Home » Russia » Vladimir Voinovich » Претендент на престол (Pretender to the Throne: The Further Adventures of Private Ivan Chonkin)
Vladimir Voinovich: Претендент на престол (Pretender to the Throne: The Further Adventures of Private Ivan Chonkin)
At the end of Жизнь и необычайные приключения солдата Ивана Чонкина (The Life and Extraordinary Adventures of Private Ivan Chonkin), Chonkin had been captured and imprisoned by the Soviets, after the fiasco of the attempt by a platoon to capture him, thinking he was a subversive. This book opens up with Chonkin in prison but surviving quite well, unaware what he is about to unleash. What he is about to unleash, unwittingly, is not only a major impact on the lives of certain individuals but also a complete change to the outcome of the war. I say that all these events happen despite Chonkin who remains, for virtually all of the book, in prison. In the previous book, he had started a relationship with Nyura. She still loves him and is determined to find out what happened and to get him released, knowing full well that he is a brave Soviet soldier and not a subversive. She makes the rounds of various officials and others to plead for his release but to no avail. Or, rather, she thinks that it is to no avail. But, unbeknownst to her, her pleadings do seem to have an effect on some of the people. For example, the newspaper editor, a devoted journalist and devoted Communist, spends all his life at the newspaper, writing and rewriting every story, so much so that he never seems to go home. Indeed, he thinks his son is three and a half years old when, in fact, he is seventeen and has just been sent to the front. Hearing Nyura’s pleadings, he thinks about his family and decides to go home. He cannot remember where he lives and, when he gets home, barely recognises his wife, though he has brought a present for his three and a half year old son.
However, much of the novel continues Voinovich’s witty but aggressive satire of the Soviet system. We continue to see the massive inefficiency of the system, even while seeing that some of the Soviet officials have some heart. We also see the massive corruption. Soviet officials are arrested and then unarrested. Spies and plots are invented everywhere and magnified. Anyone who is even vaguely competent is pushed aside. From being a mild subversive, Chonkin is built up to be the leader of a massive German-Royalist plot. He is mistakenly take to be a descendant of Prince Golitsyn and part of a massive Royalist/White plot. The Soviets learn that there is a German spy called Hans (who may or may not exist) and Chonkin is soon said to be associated with Hans. Hans has to be found and found he is even though it is clear to us that the guilty party is not the real Hans if, indeed, the real Hans does exist. All of this gets first to Beria and then to Stalin, both of whom are ruthlessly satirised.

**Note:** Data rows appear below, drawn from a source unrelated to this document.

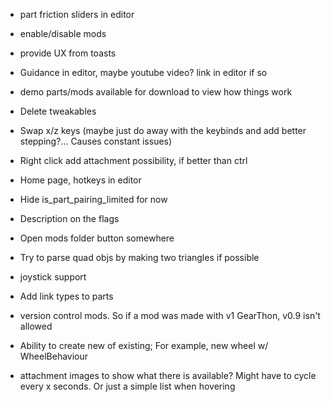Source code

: - part friction sliders in editor
- enable/disable mods
- provide UX from toasts
- Guidance in editor, maybe youtube video? link in editor if so
- demo parts/mods available for download to view how things work
- Delete tweakables
- Swap x/z keys (maybe just do away with the keybinds and add better stepping?... Causes constant issues)
- Right click add attachment possibility, if better than ctrl
- Home page, hotkeys in editor
- Hide is_part_pairing_limited for now
- Description on the flags
- Open mods folder button somewhere
- Try to parse quad objs by making two triangles if possible
- joystick support
- Add link types to parts

- version control mods. So if a mod was made with v1 GearThon, v0.9 isn't allowed
- Ability to create new of existing; For example, new wheel w/ WheelBehaviour
- attachment images to show what there is available? Might have to cycle every x seconds. Or just a simple list when hovering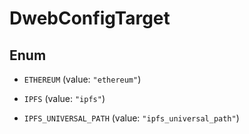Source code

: 

# DwebConfigTarget

## Enum


* `ETHEREUM` (value: `"ethereum"`)

* `IPFS` (value: `"ipfs"`)

* `IPFS_UNIVERSAL_PATH` (value: `"ipfs_universal_path"`)



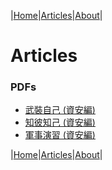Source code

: |[Home](/README.md)|[Articles](/articles.md)|[About](/about.md)|

# **Articles**

### PDFs

- [武裝自己 (資安編)](/pdf/armour_yourself.md)
- [知彼知己 (資安編)](/pdf/know_your_enemies.md)
- [軍事演習 (資安編)](/pdf/military_exercises.md)

|[Home](/README.md)|[Articles](/articles.md)|[About](/about.md)|
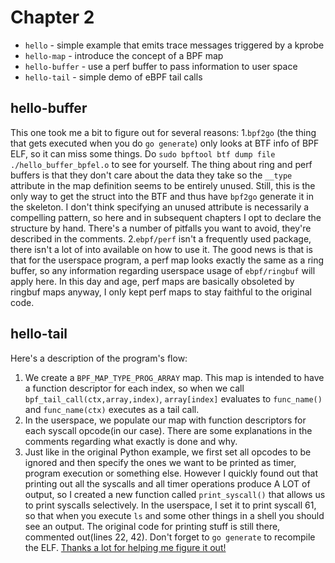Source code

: # Chapter 2

* `hello` - simple example that emits trace messages triggered by a kprobe
* `hello-map` - introduce the concept of a BPF map
* `hello-buffer` - use a perf buffer to pass information to user space
* `hello-tail` - simple demo of eBPF tail calls

## hello-buffer
This one took me a bit to figure out for several reasons:
1.`bpf2go` (the thing that gets executed when you do `go generate`) only looks at BTF info of BPF ELF, so it can miss some things. Do `sudo bpftool btf dump file ./hello_buffer_bpfel.o` to see for yourself. The thing about ring and perf buffers is that they don't care about the data they take so the `__type` attribute in the map definition seems to be entirely unused. Still, this is the only way to get the struct into the BTF and thus have `bpf2go` generate it in the skeleton. I don't think specifying an unused attribute is necessarily a compelling pattern, so here and in subsequent chapters I opt to declare the structure by hand. There's a number of pitfalls you want to avoid, they're described in the comments. 
2.`ebpf/perf` isn't a frequently used package, there isn't a lot of into available on how to use it. The good news is that is that for the userspace program, a perf map looks exactly the same as a ring buffer, so any information regarding userspace usage of `ebpf/ringbuf` will apply here. In this day and age, perf maps are basically obsoleted by ringbuf maps anyway, I only kept perf maps to stay faithful to the original code.

## hello-tail
Here's a description of the program's flow:
1. We create a `BPF_MAP_TYPE_PROG_ARRAY` map. This map is intended to have a function descriptor for each index, so when we call `bpf_tail_call(ctx,array,index)`, `array[index]` evaluates to `func_name()` and `func_name(ctx)` executes as a tail call.
2. In the userspace, we populate our map with function descriptors for each syscall opcode(in our case). There are some explanations in the comments regarding what exactly is done and why.
3. Just like in the original Python example, we first set all opcodes to be ignored and then specify the ones we want to be printed as timer, program execution or something else. However I quickly found out that printing out all the syscalls and all timer operations produce A LOT of output, so I created a new function called `print_syscall()` that allows us to print syscalls selectively. In the userspace, I set it to print syscall 61, so that when you execute `ls` and some other things in a shell you should see an output. The original code for printing stuff is still there, commented out(lines 22, 42). Don't forget to `go generate` to recompile the ELF. 
[Thanks a lot for helping me figure it out!](https://stackoverflow.com/questions/70886166/bpf-tail-call-not-called)
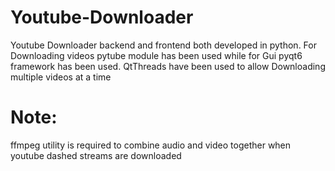 # Youtube-Downloader
Youtube Downloader backend and frontend both developed in python. For Downloading videos pytube module has been used while for Gui pyqt6 framework has been used. QtThreads have been used to allow Downloading multiple videos at a time
# Note:
ffmpeg utility is required to combine audio and video together when youtube dashed streams are downloaded
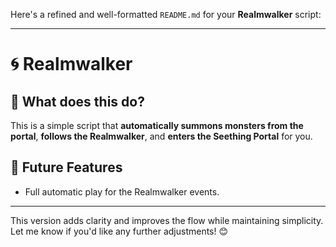 Here's a refined and well-formatted `README.md` for your **Realmwalker** script:

---

# 🌀 Realmwalker

## 🤔 What does this do?

This is a simple script that **automatically summons monsters from the portal**, **follows the Realmwalker**, and **enters the Seething Portal** for you.

## 🚀 Future Features
- Full automatic play for the Realmwalker events.

---

This version adds clarity and improves the flow while maintaining simplicity. Let me know if you'd like any further adjustments! 😊
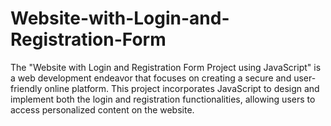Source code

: # Website-with-Login-and-Registration-Form
The "Website with Login and Registration Form Project using JavaScript" is a web development endeavor that focuses on creating a secure and user-friendly online platform. This project incorporates JavaScript to design and implement both the login and registration functionalities, allowing users to access personalized content on the website.
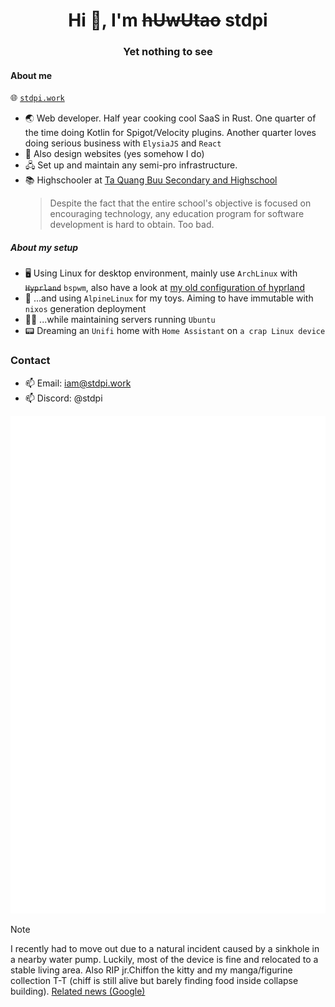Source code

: <h1 align=center>Hi 👋, I'm <del>hUwUtao</del> stdpi</h1>
<h3 align=center>Yet nothing to see</h3>

#### About me

🌐 [`stdpi.work`](https://stdpi.work)

- 🌏 Web developer. Half year cooking cool SaaS in Rust. One quarter of the time doing Kotlin for Spigot/Velocity plugins. Another quarter loves doing serious business with `ElysiaJS` and `React`
- 📐 Also design websites (yes somehow I do)
- 🖧 Set up and maintain any semi-pro infrastructure.
- 📚 Highschooler at [Ta Quang Buu Secondary and Highschool](https://taquangbuu-bk.edu.vn/)
  > Despite the fact that the entire school's objective is focused on encouraging technology, any education program for software development is hard to obtain.
  > Too bad.

##### About my setup

- 🖥️ Using Linux for desktop environment, mainly use `ArchLinux` with ~~`Hyprland`~~ `bspwm`, also have a look at [my old configuration of hyprland](https://github.com/hUwUtao/hyprdot)
- 🤖 ...and using `AlpineLinux` for my toys. Aiming to have immutable with `nixos` generation deployment
- 👨‍💻 ...while maintaining servers running `Ubuntu`
- 📟 Dreaming an `Unifi` home with `Home Assistant` on `a crap Linux device`

### Contact
- 📫 Email: iam@stdpi.work
- 📫 Discord: @stdpi


![Metrics](https://raw.githubusercontent.com/hUwUtao/hUwUtao/main/github-metrics.svg)

> [!NOTE]
> I recently had to move out due to a natural incident caused by a sinkhole in a nearby water pump. Luckily, most of the device is fine and relocated to a stable living area. Also RIP jr.Chiffon the kitty and my manga/figurine collection T-T (chiff is still alive but barely finding food inside collapse building). [Related news (Google)](https://www.google.com/search?q=193+or+h%E1%BB%91+t%E1%BB%AD+th%E1%BA%A7n)
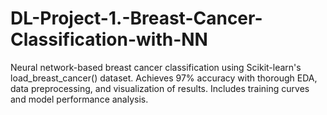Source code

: # DL-Project-1.-Breast-Cancer-Classification-with-NN
Neural network-based breast cancer classification using Scikit-learn's load_breast_cancer() dataset. Achieves 97% accuracy with thorough EDA, data preprocessing, and visualization of results. Includes training curves and model performance analysis.
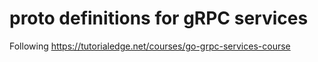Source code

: proto definitions for gRPC services
===================================

Following https://tutorialedge.net/courses/go-grpc-services-course
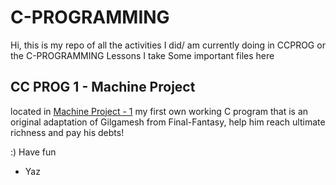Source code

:# C-PROGRAMMING

Hi, this is my repo of all the activities I did/ am currently doing in CCPROG or the C-PROGRAMMING Lessons I take
Some important files here

## CC PROG 1 - Machine Project
located in [Machine Project - 1](https://github.com/yazninja/C-PROGRAMMING/tree/main/CCPROG1/MP)
my first own working C program that is an original adaptation of Gilgamesh from Final-Fantasy, help him reach ultimate richness and pay his debts!


:)
Have fun
- Yaz
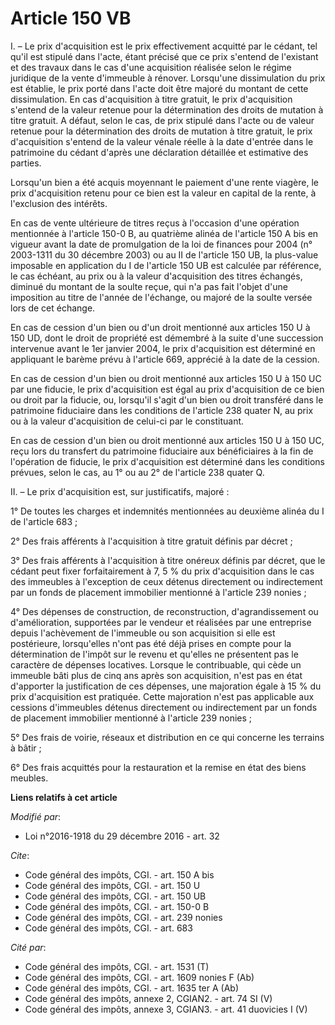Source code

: # Article 150 VB

I. – Le prix d'acquisition est le prix effectivement acquitté par le cédant, tel qu'il est stipulé dans l'acte, étant précisé
que ce prix s'entend de l'existant et des travaux dans le cas d'une acquisition réalisée selon le régime juridique de la
vente d'immeuble à rénover. Lorsqu'une dissimulation du prix est établie, le prix porté dans l'acte doit être majoré du
montant de cette dissimulation. En cas d'acquisition à titre gratuit, le prix d'acquisition s'entend de la valeur retenue
pour la détermination des droits de mutation à titre gratuit. A défaut, selon le cas, de prix stipulé dans l'acte ou de
valeur retenue pour la détermination des droits de mutation à titre gratuit, le prix d'acquisition s'entend de la valeur
vénale réelle à la date d'entrée dans le patrimoine du cédant d'après une déclaration détaillée et estimative des parties.

Lorsqu'un bien a été acquis moyennant le paiement d'une rente viagère, le prix d'acquisition retenu pour ce bien est la
valeur en capital de la rente, à l'exclusion des intérêts.

En cas de vente ultérieure de titres reçus à l'occasion d'une opération mentionnée à l'article 150-0 B, au quatrième alinéa
de l'article 150 A bis en vigueur avant la date de promulgation de la loi de finances pour 2004 (n° 2003-1311 du 30 décembre
2003) ou au II de l'article 150 UB, la plus-value imposable en application du I de l'article 150 UB est calculée par
référence, le cas échéant, au prix ou à la valeur d'acquisition des titres échangés, diminué du montant de la soulte reçue,
qui n'a pas fait l'objet d'une imposition au titre de l'année de l'échange, ou majoré de la soulte versée lors de cet
échange.

En cas de cession d'un bien ou d'un droit mentionné aux articles 150 U à 150 UD, dont le droit de propriété est démembré à la
suite d'une succession intervenue avant le 1er janvier 2004, le prix d'acquisition est déterminé en appliquant le barème
prévu à l'article 669, apprécié à la date de la cession.

En cas de cession d'un bien ou droit mentionné aux articles 150 U à 150 UC par une fiducie, le prix d'acquisition est égal au
prix d'acquisition de ce bien ou droit par la fiducie, ou, lorsqu'il s'agit d'un bien ou droit transféré dans le patrimoine
fiduciaire dans les conditions de l'article 238 quater N, au prix ou à la valeur d'acquisition de celui-ci par le
constituant.

En cas de cession d'un bien ou droit mentionné aux articles 150 U à 150 UC, reçu lors du transfert du patrimoine fiduciaire
aux bénéficiaires à la fin de l'opération de fiducie, le prix d'acquisition est déterminé dans les conditions prévues, selon
le cas, au 1° ou au 2° de l'article 238 quater Q.

II. – Le prix d'acquisition est, sur justificatifs, majoré :

1° De toutes les charges et indemnités mentionnées au deuxième alinéa du I de l'article 683 ;

2° Des frais afférents à l'acquisition à titre gratuit définis par décret ;

3° Des frais afférents à l'acquisition à titre onéreux définis par décret, que le cédant peut fixer forfaitairement à 7, 5 %
du prix d'acquisition dans le cas des immeubles à l'exception de ceux détenus directement ou indirectement par un fonds de
placement immobilier mentionné à l'article 239 nonies ;

4° Des dépenses de construction, de reconstruction, d'agrandissement ou d'amélioration, supportées par le vendeur et
réalisées par une entreprise depuis l'achèvement de l'immeuble ou son acquisition si elle est postérieure, lorsqu'elles n'ont
pas été déjà prises en compte pour la détermination de l'impôt sur le revenu et qu'elles ne présentent pas le caractère de
dépenses locatives. Lorsque le contribuable, qui cède un immeuble bâti plus de cinq ans après son acquisition, n'est pas en
état d'apporter la justification de ces dépenses, une majoration égale à 15 % du prix d'acquisition est pratiquée. Cette
majoration n'est pas applicable aux cessions d'immeubles détenus directement ou indirectement par un fonds de placement
immobilier mentionné à l'article 239 nonies ;

5° Des frais de voirie, réseaux et distribution en ce qui concerne les terrains à bâtir ;

6° Des frais acquittés pour la restauration et la remise en état des biens meubles.

**Liens relatifs à cet article**

_Modifié par_:

  - Loi n°2016-1918 du 29 décembre 2016 - art. 32

_Cite_:

  - Code général des impôts, CGI. - art. 150 A bis
  - Code général des impôts, CGI. - art. 150 U
  - Code général des impôts, CGI. - art. 150 UB
  - Code général des impôts, CGI. - art. 150-0 B
  - Code général des impôts, CGI. - art. 239 nonies
  - Code général des impôts, CGI. - art. 683

_Cité par_:

  - Code général des impôts, CGI. - art. 1531 (T)
  - Code général des impôts, CGI. - art. 1609 nonies F (Ab)
  - Code général des impôts, CGI. - art. 1635 ter A (Ab)
  - Code général des impôts, annexe 2, CGIAN2. - art. 74 SI (V)
  - Code général des impôts, annexe 3, CGIAN3. - art. 41 duovicies I (V)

Stalin’s involvement only makes matters more complicated. But it does not stop there, as Hitler also learns about Chonkin-Golitsyn and he gets involved. Things look very grim for Chonkin as he seems certain to be tried and executed.
The joy of this book, as with its predecessor, is, of course, Voinovich’s satire of the Soviet system, the Soviet man (and woman), the Soviet military and Stalin and Beria, all of whom are ruthlessly mocked for all their foibles, real and imagined. If there is a right way of doing things and a wrong way of doing them, the Soviets will choose the third, very stupid way. Of course, all too many of the people just want to survive, get drunk and get laid and do not care about the Soviet system. Voinovich, of course, mocks the official pronouncements and compares them with reality. He also mocks the cover-ups, such as the funeral of the”hero” of the unsuccessful attack on Voinovich, whose bones turn out to be obviously those of a horse. Indeed, there is little that he does not mock. Only Nyura, devoted common-law wife of Chonkin and hard work comes out of it relatively unscathed.